The nature of failure data sets poses particular challenges to modellers. Failures, particularly of critical equipment, are rare. Lots of equipment are replaced in whole or in part before end of life. As a result failure data-sets are unbalanced and sparse. Failures are seldom labelled accurately, and there is often no ground truth for validation.
Condition monitoring data, when available, is often collected at different time intervals. Poor quality data results in greater model complexity that at best muddies inference, and at worst misleads inference and produces persistent prediction bias. These contextual issues, if not dealt with rigorously in model selection and validation practice, leads to poor model performance and a loss of trust by decision makers. To manage these risks, this theme is explicitly cross-disciplinary combining the Bayesian statistics, engineering, nonlinear system identification, machine learning and deep learning.
Initial project areas for Theme 2 include:
Project 1: Dynamic modelling and nonlinear time series
Early signs of asset failure result in nonlinear changes in system dynamics of complex systems. That is, many assets consist of complex interacting part, and are a non-autonomous component in a larger system. Failure of each component will result in subtle changes in the dynamical behaviour of that system and these changes are best detected with a suite of new nonlinear signal processing tools. The ability to detect these would provide an earlier indication than traditional linear condition monitoring techniques. The aim of this project is to develop and to apply a range of nonlinear time series analysis methodologies – including state-space based dynamical reconstruction, frequency domain characterization, and novel machine learning paradigms – to provide a new and improved indicator of asset failure. Condition monitoring data is collected across a range of assets across all our industry partners – this may include chemical reaction and mixing processes, pump vibration time series data, multi-modal condition monitoring of heavy equipment or process throughput control. In all cases this time varying condition data provides a proxy for the system health, which is imperfectly understood. The aim of this project is to develop the tools to better characterize and understand conditions of these systems across operations. The project will produce real-time diagnostic algorithms which can be deploy and embedded within current operations.

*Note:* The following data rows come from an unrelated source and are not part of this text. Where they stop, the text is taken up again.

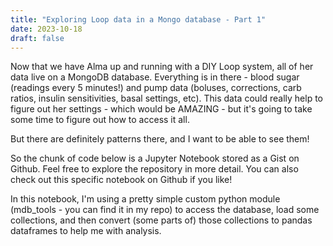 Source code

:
 ```yaml
---
title: "Exploring Loop data in a Mongo database - Part 1"
date: 2023-10-18
draft: false
---
```


Now that we have Alma up and running with a DIY Loop system, all of her data live on a MongoDB database. Everything is in there - blood sugar (readings every 5 minutes!) and pump data (boluses, corrections, carb ratios, insulin sensitivities, basal settings, etc). This data could really help to figure out her settings - which would be AMAZING - but it's going to take some time to figure out how to access it all. 

But there are definitely patterns there, and I want to be able to see them!

So the chunk of code below is a Jupyter Notebook stored as a Gist on Github. Feel free to explore the repository in more detail. You can also check out this specific notebook on Github if you like!

In this notebook, I'm using a pretty simple custom python module (mdb_tools - you can find it in my repo) to access the database, load some collections, and then convert (some parts of) those collections to pandas dataframes to help me with analysis.

<!-- Placeholder for images -->
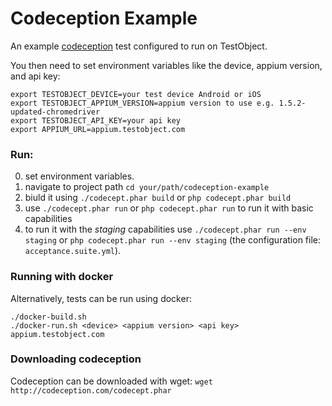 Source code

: # Codeception Example

An example [codeception](http://codeception.com) test configured to run on TestObject.

You then need to set environment variables like the device, appium version, and api key:
```
export TESTOBJECT_DEVICE=your test device Android or iOS
export TESTOBJECT_APPIUM_VERSION=appium version to use e.g. 1.5.2-updated-chromedriver
export TESTOBJECT_API_KEY=your api key
export APPIUM_URL=appium.testobject.com
```

### Run:

0. set environment variables.
1. navigate to project path `cd your/path/codeception-example`
2. biuld it using `./codecept.phar build` or `php codecept.phar build`
3. use `./codecept.phar run` or `php codecept.phar run` to run it with basic capabilities
4. to run it with the _staging_ capabilities use `./codecept.phar run --env staging` or `php codecept.phar run --env staging` (the configuration file: `acceptance.suite.yml`).

### Running with docker

Alternatively, tests can be run using docker:

```
./docker-build.sh
./docker-run.sh <device> <appium version> <api key> appium.testobject.com
```

### Downloading codeception

Codeception can be downloaded with wget: `wget http://codeception.com/codecept.phar`
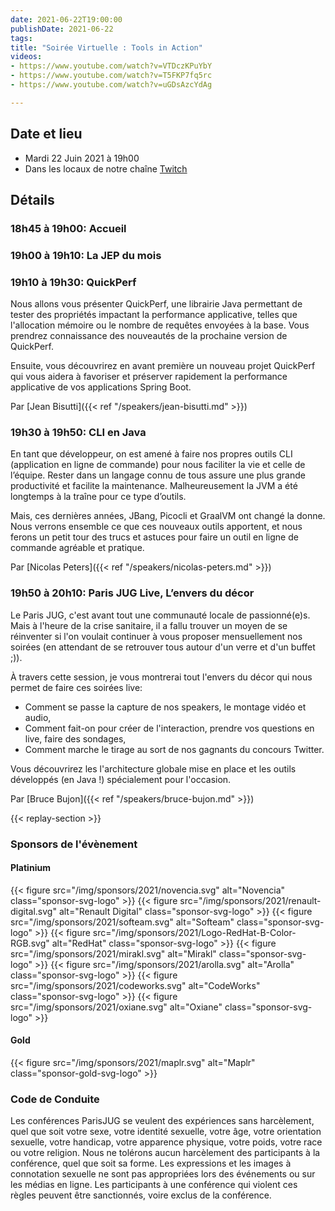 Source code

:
 ```yaml
---
date: 2021-06-22T19:00:00
publishDate: 2021-06-22
tags:
title: "Soirée Virtuelle : Tools in Action"
videos:
- https://www.youtube.com/watch?v=VTDczKPuYbY
- https://www.youtube.com/watch?v=T5FKP7fq5rc
- https://www.youtube.com/watch?v=uGDsAzcYdAg

---
```

## Date et lieu

* Mardi 22 Juin 2021 à 19h00
* Dans les locaux de notre chaîne [Twitch](https://www.twitch.tv/parisjug)

## Détails

### 18h45 à 19h00: Accueil

### 19h00 à 19h10: La JEP du mois

### 19h10 à 19h30: QuickPerf
Nous allons vous présenter QuickPerf, une librairie Java permettant de tester des propriétés impactant la performance applicative, telles que l'allocation mémoire ou le nombre de requêtes envoyées à la base. Vous prendrez connaissance des nouveautés de la prochaine version de QuickPerf.

Ensuite, vous découvrirez en avant première un nouveau projet QuickPerf qui vous aidera à favoriser et préserver rapidement la performance applicative de vos applications Spring Boot.

Par [Jean Bisutti]({{< ref "/speakers/jean-bisutti.md" >}}) 

### 19h30 à 19h50: CLI en Java
En tant que développeur, on est amené à faire nos propres outils CLI (application en ligne de commande) pour nous faciliter la vie et celle de l’équipe. Rester dans un langage connu de tous assure une plus grande productivité et facilite la maintenance. Malheureusement la JVM a été longtemps à la traîne pour ce type d’outils.

Mais, ces dernières années, JBang, Picocli et GraalVM ont changé la donne. Nous verrons ensemble ce que ces nouveaux outils apportent, et nous ferons un petit tour des trucs et astuces pour faire un outil en ligne de commande agréable et pratique.

Par [Nicolas Peters]({{< ref "/speakers/nicolas-peters.md" >}}) 

### 19h50 à 20h10: Paris JUG Live, L’envers du décor
Le Paris JUG, c'est avant tout une communauté locale de passionné(e)s. Mais à l'heure de la crise sanitaire, il a fallu trouver un moyen de se réinventer si l'on voulait continuer à vous proposer mensuellement nos soirées (en attendant de se retrouver tous autour d'un verre et d'un buffet ;)).

À travers cette session, je vous montrerai tout l'envers du décor qui nous permet de faire ces soirées live:
- Comment se passe la capture de nos speakers, le montage vidéo et audio,
- Comment fait-on pour créer de l'interaction, prendre vos questions en live, faire des sondages,
- Comment marche le tirage au sort de nos gagnants du concours Twitter.

Vous découvrirez les l'architecture globale mise en place et les outils développés (en Java !) spécialement pour l'occasion.

Par [Bruce Bujon]({{< ref "/speakers/bruce-bujon.md" >}}) 

{{< replay-section >}}

### Sponsors de l'évènement

#### Platinium
{{< figure src="/img/sponsors/2021/novencia.svg" alt="Novencia" class="sponsor-svg-logo" >}}
{{< figure src="/img/sponsors/2021/renault-digital.svg" alt="Renault Digital" class="sponsor-svg-logo" >}}
{{< figure src="/img/sponsors/2021/softeam.svg" alt="Softeam" class="sponsor-svg-logo" >}}
{{< figure src="/img/sponsors/2021/Logo-RedHat-B-Color-RGB.svg" alt="RedHat" class="sponsor-svg-logo" >}}
{{< figure src="/img/sponsors/2021/mirakl.svg" alt="Mirakl" class="sponsor-svg-logo" >}}
{{< figure src="/img/sponsors/2021/arolla.svg" alt="Arolla" class="sponsor-svg-logo" >}}
{{< figure src="/img/sponsors/2021/codeworks.svg" alt="CodeWorks" class="sponsor-svg-logo" >}}
{{< figure src="/img/sponsors/2021/oxiane.svg" alt="Oxiane" class="sponsor-svg-logo" >}}

#### Gold
{{< figure src="/img/sponsors/2021/maplr.svg" alt="Maplr" class="sponsor-gold-svg-logo" >}}

### Code de Conduite
Les conférences ParisJUG se veulent des expériences sans harcèlement, quel que soit votre sexe, votre identité sexuelle, votre âge, votre orientation sexuelle, votre handicap, votre apparence physique, votre poids, votre race ou votre religion. Nous ne tolérons aucun harcèlement des participants à la conférence, quel que soit sa forme. Les expressions et les images à connotation sexuelle ne sont pas appropriées lors des événements ou sur les médias en ligne. Les participants à une conférence qui violent ces règles peuvent être sanctionnés, voire exclus de la conférence. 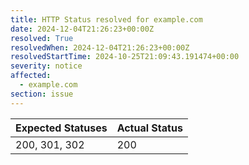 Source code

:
 ```yaml
---
title: HTTP Status resolved for example.com
date: 2024-12-04T21:26:23+00:00Z
resolved: True
resolvedWhen: 2024-12-04T21:26:23+00:00Z
resolvedStartTime: 2024-10-25T21:09:43.191474+00:00
severity: notice
affected:
  - example.com
section: issue
---
```


| Expected Statuses | Actual Status  |
|-------------------|----------------|
| 200, 301, 302 | 200 |
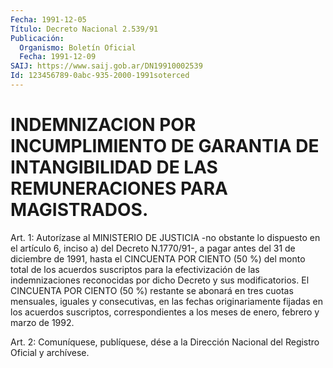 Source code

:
 ```yaml
---
Fecha: 1991-12-05
Título: Decreto Nacional 2.539/91
Publicación:
  Organismo: Boletín Oficial
  Fecha: 1991-12-09
SAIJ: https://www.saij.gob.ar/DN19910002539
Id: 123456789-0abc-935-2000-1991soterced
---
```

# INDEMNIZACION POR INCUMPLIMIENTO DE GARANTIA DE INTANGIBILIDAD DE LAS REMUNERACIONES PARA MAGISTRADOS.

<a id="1"></a>
Art.  1: Autorízase al MINISTERIO DE JUSTICIA -no obstante lo dispuesto en  el  artículo  6,  inciso a) del Decreto N.1770/91-, a pagar antes del 31 de diciembre de  1991,  hasta  el  CINCUENTA POR CIENTO  (50 %) del monto total de los acuerdos suscriptos  para  la efectivización    de  las  indemnizaciones  reconocidas  por  dicho Decreto  y sus modificatorios.  El  CINCUENTA  POR  CIENTO  (50  %) restante se abonará en tres cuotas mensuales, iguales y consecutivas,    en  las  fechas  originariamente  fijadas  en  los acuerdos  suscriptos,   correspondientes  a  los  meses  de  enero, febrero y marzo de 1992.

<a id="2"></a>
Art.  2: Comuníquese, publíquese, dése a la Dirección Nacional del Registro Oficial y archívese. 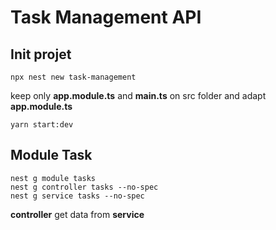 # Task Management API

## Init projet

```Shell
npx nest new task-management
```

keep only __app.module.ts__ and __main.ts__ on src folder and adapt __app.module.ts__

```Shell
yarn start:dev
```

## Module Task

```Shell
nest g module tasks
nest g controller tasks --no-spec
nest g service tasks --no-spec
```

__controller__ get data from __service__ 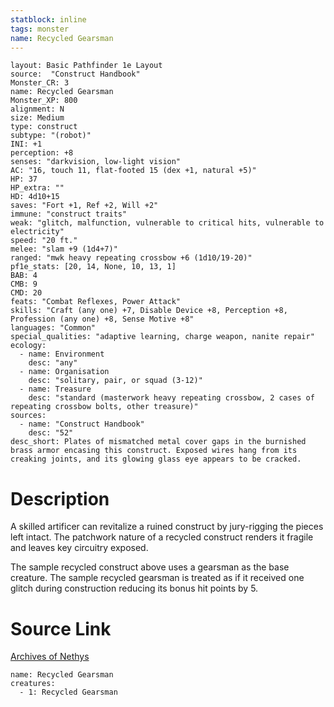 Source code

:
 ```yaml
---
statblock: inline
tags: monster
name: Recycled Gearsman
---
```

```statblock
layout: Basic Pathfinder 1e Layout
source:  "Construct Handbook"
Monster_CR: 3
name: Recycled Gearsman
Monster_XP: 800
alignment: N
size: Medium
type: construct
subtype: "(robot)"
INI: +1
perception: +8
senses: "darkvision, low-light vision"
AC: "16, touch 11, flat-footed 15 (dex +1, natural +5)"
HP: 37
HP_extra: ""
HD: 4d10+15
saves: "Fort +1, Ref +2, Will +2"
immune: "construct traits"
weak: "glitch, malfunction, vulnerable to critical hits, vulnerable to electricity"
speed: "20 ft."
melee: "slam +9 (1d4+7)"
ranged: "mwk heavy repeating crossbow +6 (1d10/19-20)"
pf1e_stats: [20, 14, None, 10, 13, 1]
BAB: 4
CMB: 9
CMD: 20
feats: "Combat Reflexes, Power Attack"
skills: "Craft (any one) +7, Disable Device +8, Perception +8, Profession (any one) +8, Sense Motive +8"
languages: "Common"
special_qualities: "adaptive learning, charge weapon, nanite repair"
ecology:
  - name: Environment
    desc: "any"
  - name: Organisation
    desc: "solitary, pair, or squad (3-12)"
  - name: Treasure
    desc: "standard (masterwork heavy repeating crossbow, 2 cases of repeating crossbow bolts, other treasure)"
sources:
  - name: "Construct Handbook"
    desc: "52"
desc_short: Plates of mismatched metal cover gaps in the burnished brass armor encasing this construct. Exposed wires hang from its creaking joints, and its glowing glass eye appears to be cracked.
```
# Description
A skilled artificer can revitalize a ruined construct by jury-rigging the pieces left intact. The patchwork nature of a recycled construct renders it fragile and leaves key circuitry exposed.

 The sample recycled construct above uses a gearsman as the base creature. The sample recycled gearsman is treated as if it received one glitch during construction reducing its bonus hit points by 5.
# Source Link
[Archives of Nethys](https://aonprd.com/MonsterDisplay.aspx?ItemName=Recycled%20Gearsman)
```encounter-table
name: Recycled Gearsman
creatures:
  - 1: Recycled Gearsman
```
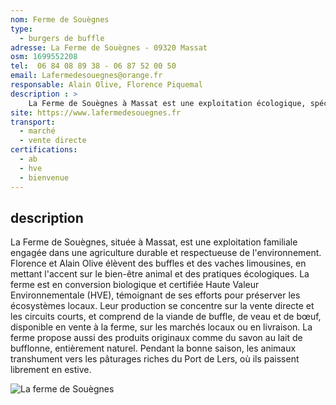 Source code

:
 ```yaml
---
nom: Ferme de Souègnes
type: 
  - burgers de buffle
adresse: La Ferme de Souègnes - 09320 Massat
osm: 1699552208
tel:  06 84 08 89 38 - 06 87 52 00 50
email: Lafermedesouegnes@orange.fr
responsable: Alain Olive, Florence Piquemal
description : >
    La Ferme de Souègnes à Massat est une exploitation écologique, spécialisée dans l'élevage de buffles et de vaches limousines. En conversion BIO et certifiée HVE, elle privilégie la vente directe et les circuits courts pour ses produits, tels que la viande de buffle et du savon au lait de bufflonne.  
site: https://www.lafermedesouegnes.fr
transport:
  - marché
  - vente directe
certifications:
  - ab
  - hve
  - bienvenue
---
```


## description

La Ferme de Souègnes, située à Massat, est une exploitation familiale engagée dans une agriculture durable et respectueuse de l'environnement. Florence et Alain Olive élèvent des buffles et des vaches limousines, en mettant l'accent sur le bien-être animal et des pratiques écologiques. La ferme est en conversion biologique et certifiée Haute Valeur Environnementale (HVE), témoignant de ses efforts pour préserver les écosystèmes locaux. Leur production se concentre sur la vente directe et les circuits courts, et comprend de la viande de buffle, de veau et de bœuf, disponible en vente à la ferme, sur les marchés locaux ou en livraison. La ferme propose aussi des produits originaux comme du savon au lait de bufflonne, entièrement naturel. Pendant la bonne saison, les animaux transhument vers les pâturages riches du Port de Lers, où ils paissent librement en estive.

![La ferme de Souègnes](./media/ferme-de-souegnes.jpg) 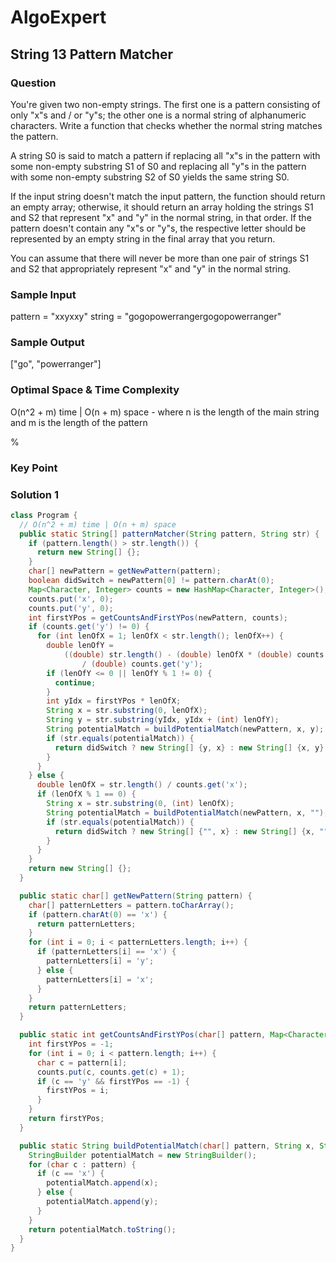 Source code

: # AlgoExpert

## String 13 Pattern Matcher

### Question

You're given two non-empty strings. The first one is a pattern consisting of only "x"s and / or "y"s; the other one is a normal string of alphanumeric characters. Write a function that checks whether the normal string matches the pattern.

A string S0 is said to match a pattern if replacing all "x"s in the pattern with some non-empty substring S1 of S0 and replacing all "y"s in the pattern with some non-empty substring S2 of S0 yields the same string S0.

If the input string doesn't match the input pattern, the function should return an empty array; otherwise, it should return an array holding the strings S1 and S2 that represent "x" and "y" in the normal string, in that order. If the pattern doesn't contain any "x"s or "y"s, the respective letter should be represented by an empty string in the final array that you return.

You can assume that there will never be more than one pair of strings S1 and S2 that appropriately represent "x" and "y" in the normal string.

### Sample Input

pattern = "xxyxxy"
string = "gogopowerrangergogopowerranger"

### Sample Output

["go", "powerranger"]

### Optimal Space & Time Complexity

O(n^2 + m) time | O(n + m) space - where n is the length of the main string and m is the length of the pattern

%

### Key Point

### Solution 1

```java
class Program {
  // O(n^2 + m) time | O(n + m) space
  public static String[] patternMatcher(String pattern, String str) {
    if (pattern.length() > str.length()) {
      return new String[] {};
    }
    char[] newPattern = getNewPattern(pattern);
    boolean didSwitch = newPattern[0] != pattern.charAt(0);
    Map<Character, Integer> counts = new HashMap<Character, Integer>();
    counts.put('x', 0);
    counts.put('y', 0);
    int firstYPos = getCountsAndFirstYPos(newPattern, counts);
    if (counts.get('y') != 0) {
      for (int lenOfX = 1; lenOfX < str.length(); lenOfX++) {
        double lenOfY =
            ((double) str.length() - (double) lenOfX * (double) counts.get('x'))
                / (double) counts.get('y');
        if (lenOfY <= 0 || lenOfY % 1 != 0) {
          continue;
        }
        int yIdx = firstYPos * lenOfX;
        String x = str.substring(0, lenOfX);
        String y = str.substring(yIdx, yIdx + (int) lenOfY);
        String potentialMatch = buildPotentialMatch(newPattern, x, y);
        if (str.equals(potentialMatch)) {
          return didSwitch ? new String[] {y, x} : new String[] {x, y};
        }
      }
    } else {
      double lenOfX = str.length() / counts.get('x');
      if (lenOfX % 1 == 0) {
        String x = str.substring(0, (int) lenOfX);
        String potentialMatch = buildPotentialMatch(newPattern, x, "");
        if (str.equals(potentialMatch)) {
          return didSwitch ? new String[] {"", x} : new String[] {x, ""};
        }
      }
    }
    return new String[] {};
  }

  public static char[] getNewPattern(String pattern) {
    char[] patternLetters = pattern.toCharArray();
    if (pattern.charAt(0) == 'x') {
      return patternLetters;
    }
    for (int i = 0; i < patternLetters.length; i++) {
      if (patternLetters[i] == 'x') {
        patternLetters[i] = 'y';
      } else {
        patternLetters[i] = 'x';
      }
    }
    return patternLetters;
  }

  public static int getCountsAndFirstYPos(char[] pattern, Map<Character, Integer> counts) {
    int firstYPos = -1;
    for (int i = 0; i < pattern.length; i++) {
      char c = pattern[i];
      counts.put(c, counts.get(c) + 1);
      if (c == 'y' && firstYPos == -1) {
        firstYPos = i;
      }
    }
    return firstYPos;
  }

  public static String buildPotentialMatch(char[] pattern, String x, String y) {
    StringBuilder potentialMatch = new StringBuilder();
    for (char c : pattern) {
      if (c == 'x') {
        potentialMatch.append(x);
      } else {
        potentialMatch.append(y);
      }
    }
    return potentialMatch.toString();
  }
}

```
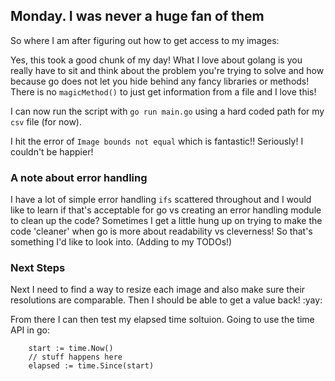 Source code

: ## Monday. I was never a huge fan of them

So where I am after figuring out how to get access to my images:

Yes, this took a good chunk of my day! What I love about golang is you really have to sit and think about the problem you're trying to solve and how because go does not let you hide behind any fancy libraries or methods! There is no `magicMethod()` to just get information from a file and I love this!

I can now run the script with `go run main.go` using a hard coded path for my `csv` file (for now).

I hit the error of `Image bounds not equal` which is fantastic!! Seriously! I couldn't be happier!

### A note about error handling
I have a lot of simple error handling `ifs` scattered throughout and I would like to learn if that's acceptable for go vs creating an error handling module to clean up the code? Sometimes I get a little hung up on trying to make the code 'cleaner' when go is more about readability vs cleverness! So that's something I'd like to look into. (Adding to my TODOs!)

### Next Steps

Next I need to find a way to resize each image and also make sure their resolutions are comparable. Then I should be able to get a value back! :yay: 

From there I can then test my elapsed time soltuion. Going to use the time API in go:

```golang
    start := time.Now()
    // stuff happens here
    elapsed := time.Since(start)
```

Project 2: Bayesian models for failure prediction and remaining useful life estimation
This project aims to deliver improved predictability of failure (with uncertainty estimates) for individual assets (rather than a population of assets) from longitudinal data. Remaining useful life (RUL) estimation provides a probabilistic maximum likelihood estimate of the expected time to failure. This is naturally a stochastic quantity. The aim of this project is to apply Bayesian methodologies in conjunction with other data driven modelling paradigms to optimally estimate expected failure. This will include an estimate not only of the RUL, but also the uncertainty of this estimate. Combined, these quantities can then be drawn upon for optimal maintenance scheduling and planning and for empirical expected-value based planning of asset replacement and retirement.
All three industrial partners are currently monitoring machine and process operations of relevance to these techniques. In all cases, whenever assets are deployed within a larger complex system, planning of RUL and estimates of prediction uncertainty will allow for improved operation. The outcome of this project will be algorithms to provide RUL estimates across elements of the processing chain. Integrating these will result in improved maintenance scheduling and planned obsolescence.
Project 3: Fault diagnosis and prediction through advanced spectral analysis techniques
In addition to time series data (the subject of the preceding two projects, and probably a good justification to seek progress on them first), asset health is often monitored with multi-modal data. By combining that data from different modalities (video, spectral, time series) the objective of this project is to improve fault diagnosis. The primary research question here is two levelled – first, how is that data best understood individually; and, second, how can one best integrate data from different modalities for optimal prediction?
Additional information concerning corrosion, contamination, degradation, congestion and failure can be obtained from video and image data (in addition to time series and audio). The combination of 2D (image) and 3D (video) data with techniques honed for 1D (time series/audio) data requires both novel mathematics and new computation algorithms. The objective of this project is to develop the algorithmic techniques to allow for integration of multi-channel multi-modal and multi-dimensional data from multiple sources for better predictions. Applications will include proves monitoring and overall system health across a range of industrial processes in mining, oil and gas and processing.
Project 4: Optimise maintenance management work flow
Equipment maintenance typically involves many different individuals with different duties within an organisation interacting with the equipment. Each transaction (work request, routine maintenance, replacement, service, etc.) is recorded in a Maintenance Work Management System (typically SAP or equivalent systems) and provides a rich quantitative data set of records of interaction and interdependence among individuals and equipment. Whereas the other projects in Theme 2 view the physical assets as a complex system, here we treat the maintenance workforce as a virtual complex system of human capital. The topology of this system, and how it interacts with the maintenance objects defines a set of complicated interdependencies which lead to redundancy (and hence reliability) or leanness (and hence fragility) in the maintenance system. The object of this project is to describe and optimize that system, identify bottlenecks and inefficiencies in across the entire maintenance process.